A substantial fraction of my professional life has been devoted to analyzing and optimizing the dynamic behavior of some of the world's largest high-performance computing (HPC) systems. During the past thirty years, spanning my time at Illinois, North Carolina, Microsoft and now Iowa, my students, post-doctoral associates, research staff and I have used and developed many performance, energy consumption, and reliability instrumentation and measurement tools and techniques, embodied them in scalable data capture and reduction software, and created correlation tools that connect measurements to potential remediation opportunities. Multiple instantiations of these tools have been released as part of the Pablo performance analysis toolkit and Autopilot toolkit for adaptive performance control.
Just a Couple of Weeks
Most of this work originated in a challenge from my Ph.D. thesis supervisor, Herb Schwetman, issued while we were both at Purdue. After listening to me expound excitedly about the virtues of yet another interconnection network for parallel systems, he challenged me to prove that the object of my excitement would deliver higher performance than other alternatives. I dutifully promised him that I would spend a few weeks on the performance analysis problem, then return to the core parallel systems design question.
What ensued changed my thesis direction dramatically, as the two-week project took three years to complete. Over thirty years later, I find myself still working to answer generalizations my advisor's basic question: "How fast is system A compared to system B and what are the bottlenecks in each?" These are beguilingly simply questions, but they cut to the heart of system design and optimization. They are also especially pertinent as we consider the design of putative exascale systems with billion-way parallelism, and millions of components that must operate reliability, all while consuming tens of megawatts of power.
It Seems Simple, But It Is Not
Beneath all this complexity is a simple, yet subtle law that that relates performance (throughput), delay (response time) and number of interacting units (customers). It has been my friend and nemesis throughout my research career.
Generally known as Little's Law, it relates throughput (X), response time (R) and customers (n) in a stable system in a linear way: n=XR. This general relationship holds for computers, airline reservation systems, store checkout lines, or any other system where entities (customers or computer jobs) compete for service from a resource-limited system.

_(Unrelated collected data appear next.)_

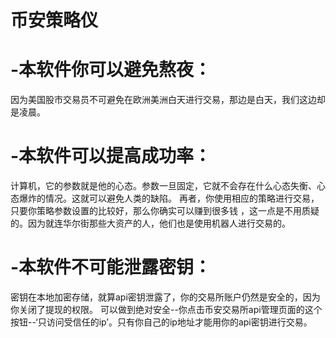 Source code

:# 币安策略仪
# -本软件你可以避免熬夜：
因为美国股市交易员不可避免在欧洲美洲白天进行交易，那边是白天，我们这边却是凌晨。 
# -本软件可以提高成功率：
计算机，它的参数就是他的心态。参数一旦固定，它就不会存在什么心态失衡、心态爆炸的情况。这就可以避免人类的缺陷。 再者，你使用相应的策略进行交易，只要你策略参数设置的比较好，那么你确实可以赚到很多钱 ，这一点是不用质疑的。因为就连华尔街那些大资产的人，他们也是使用机器人进行交易的。 
# -本软件不可能泄露密钥：
密钥在本地加密存储，就算api密钥泄露了，你的交易所账户仍然是安全的，因为你关闭了提现的权限。 可以做到绝对安全--你点击币安交易所api管理页面的这个按钮--‘只访问受信任的ip’。只有你自己的ip地址才能用你的api密钥进行交易。
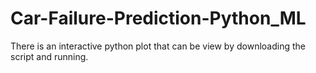 # Car-Failure-Prediction-Python_ML

There is an interactive python plot that can be view by downloading the script and running.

Little's Law also says there is no free lunch. Optimizing for high system utilization leads to large wait times for customers, as anyone who has waited on a busy telephone reservation line knows all too well. Conversely, ensuring short waiting lines requires system utilization to be low. Simply put, one must choose between high system efficiency and short customer wait times. One cannot (in general) have both.
As simple as this may seem, in reality, the best optimization strategy depends on many other constraints and the broader environment. For many systems, the relative costs of the components providing and receiving service determine the appropriate optimization axis. When humans are involved, their psychology and expectations must be managed appropriately. That is why many telephone response lines provide waiting time estimates and periodic feedback during the wait. Those of us who have managed batch-scheduled HPC systems also know that users and system operators constantly balance system utilization against the product of queue wait time and parallelism.
Coming Full Circle
Exascale computing brings many of these issues into focus in new ways. When a multiple megawatt energy spike is imposed on the electrical grid, utility operators notice. Thus, exascale system energy requirements may constrain when parallel job execute, as jobs with high floating-point computation intensity draw more energy those dominated by pointer chasing. Likewise, component reliability may limit maximum parallelism within exascale jobs; the mean-time-to-failure (MTBF) of processors, memory and storage systems, and interconnect elements really matters. Although more job parallelism normally reduces execution time, component reliability bounds effective parallelism and maximum computation time without either resilience or recovery mechanisms.
Performance, delay and parallelism at large scale: Little's Law speaks to all of these issues and more. When performance optimization, reliability requirements, and energy management are convolved with component costs, device physics, system software services and application characteristics, the constraint-based optimization problems become dauntingly complex. Their solution is a bit more than a two-week project, especially at exascale.